Ferrite transformation from oxide–steel interface in HAZ-simulated C–Mn steel

Abstract

Abstract In steel weld metals and their heat affected zones, acicular ferrite or intragranular ferrite developed on selected oxide inclusions within prior austenite is a key to refining the microstructure and hence improving the toughness. In this study, to obtain a better understanding of the mechanism of the intragranular ferrite formation, different oxides were deposited onto C – Mn steel by a physical vapor deposition process, and ferrite formation was examined at the different oxide – steel interfaces after an HAZ-simulated thermal cycle. TiO, MgO, CaO and Al2O3 were deposited on C – Mn steel containing 0.16% C and 1.4% Mn and then they were heated up to 1623 K and cooled down at a cooling rate of 20 K s−1. Allotriomorphic ferrite was found to develop from TiO and MgO, while no allotriomorphic ferrite but Widmanstätten ferrite formed from CaO and Al2O3. Electron backscatter diffraction pattern analysis indicates that the allotriomorphic ferrite growing from the oxide has a specific orientation relationship either with the oxide or with prior-austenite. In the former case, the ferrite seems to be aligned so as to minimize the misfit against the oxide, implying that the likelihood of ferrite formation can be increased by the oxides having a good lattice match with ferrite.
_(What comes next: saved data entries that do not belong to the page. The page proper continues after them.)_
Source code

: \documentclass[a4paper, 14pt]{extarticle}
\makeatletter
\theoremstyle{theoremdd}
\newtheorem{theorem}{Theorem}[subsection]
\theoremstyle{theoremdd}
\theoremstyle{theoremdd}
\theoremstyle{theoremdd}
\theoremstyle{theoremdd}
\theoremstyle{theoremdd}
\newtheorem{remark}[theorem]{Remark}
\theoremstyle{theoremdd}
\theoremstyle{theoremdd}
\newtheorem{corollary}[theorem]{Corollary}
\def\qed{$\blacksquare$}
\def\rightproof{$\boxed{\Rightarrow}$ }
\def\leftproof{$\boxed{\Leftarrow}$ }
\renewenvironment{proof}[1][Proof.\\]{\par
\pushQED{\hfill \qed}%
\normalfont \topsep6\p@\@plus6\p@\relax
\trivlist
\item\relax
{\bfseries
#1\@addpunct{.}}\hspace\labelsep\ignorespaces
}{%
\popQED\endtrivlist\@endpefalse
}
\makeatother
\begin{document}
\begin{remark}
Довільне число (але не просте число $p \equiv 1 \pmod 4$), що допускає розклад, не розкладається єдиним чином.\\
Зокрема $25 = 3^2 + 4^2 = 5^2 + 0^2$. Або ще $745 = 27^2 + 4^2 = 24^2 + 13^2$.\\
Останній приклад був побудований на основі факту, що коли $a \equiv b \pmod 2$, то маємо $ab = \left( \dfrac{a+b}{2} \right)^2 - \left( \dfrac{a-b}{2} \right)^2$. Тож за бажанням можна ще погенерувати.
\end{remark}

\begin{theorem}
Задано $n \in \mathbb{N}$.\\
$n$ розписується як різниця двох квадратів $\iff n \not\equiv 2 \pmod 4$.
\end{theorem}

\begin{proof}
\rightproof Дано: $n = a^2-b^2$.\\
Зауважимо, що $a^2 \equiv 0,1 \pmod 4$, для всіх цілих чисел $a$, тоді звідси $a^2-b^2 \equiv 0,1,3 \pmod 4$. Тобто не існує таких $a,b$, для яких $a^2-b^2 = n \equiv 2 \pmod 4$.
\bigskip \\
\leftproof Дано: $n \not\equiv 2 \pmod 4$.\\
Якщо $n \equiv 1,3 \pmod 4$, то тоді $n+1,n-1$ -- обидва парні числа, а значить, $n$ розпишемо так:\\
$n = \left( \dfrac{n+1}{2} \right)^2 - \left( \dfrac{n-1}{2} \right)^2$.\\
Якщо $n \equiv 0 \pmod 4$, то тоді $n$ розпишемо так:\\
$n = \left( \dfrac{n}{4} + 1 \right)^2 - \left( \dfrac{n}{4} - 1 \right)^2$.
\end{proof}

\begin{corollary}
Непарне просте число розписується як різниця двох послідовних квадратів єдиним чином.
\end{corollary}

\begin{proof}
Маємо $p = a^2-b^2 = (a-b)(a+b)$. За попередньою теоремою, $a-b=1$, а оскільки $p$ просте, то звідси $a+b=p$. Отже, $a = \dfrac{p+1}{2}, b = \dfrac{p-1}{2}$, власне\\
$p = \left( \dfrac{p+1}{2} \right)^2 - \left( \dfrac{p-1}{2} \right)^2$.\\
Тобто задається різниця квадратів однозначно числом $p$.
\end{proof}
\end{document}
Manganese depletion was identified in the vicinity of TiO, but it is concluded that, although it encourages ferrite formation from the oxide, it is not a critical factor for the ferrite formation because of the fact that the ferrite formation was even found from TiO in manganese-free steel. First principles calculation indicates that the interfacial energy between oxide and steel is reduced when the magnesium in MgO is replaced by titanium, which suggests that the ferrite formation from TiO is also affected by the chemical effect of titanium.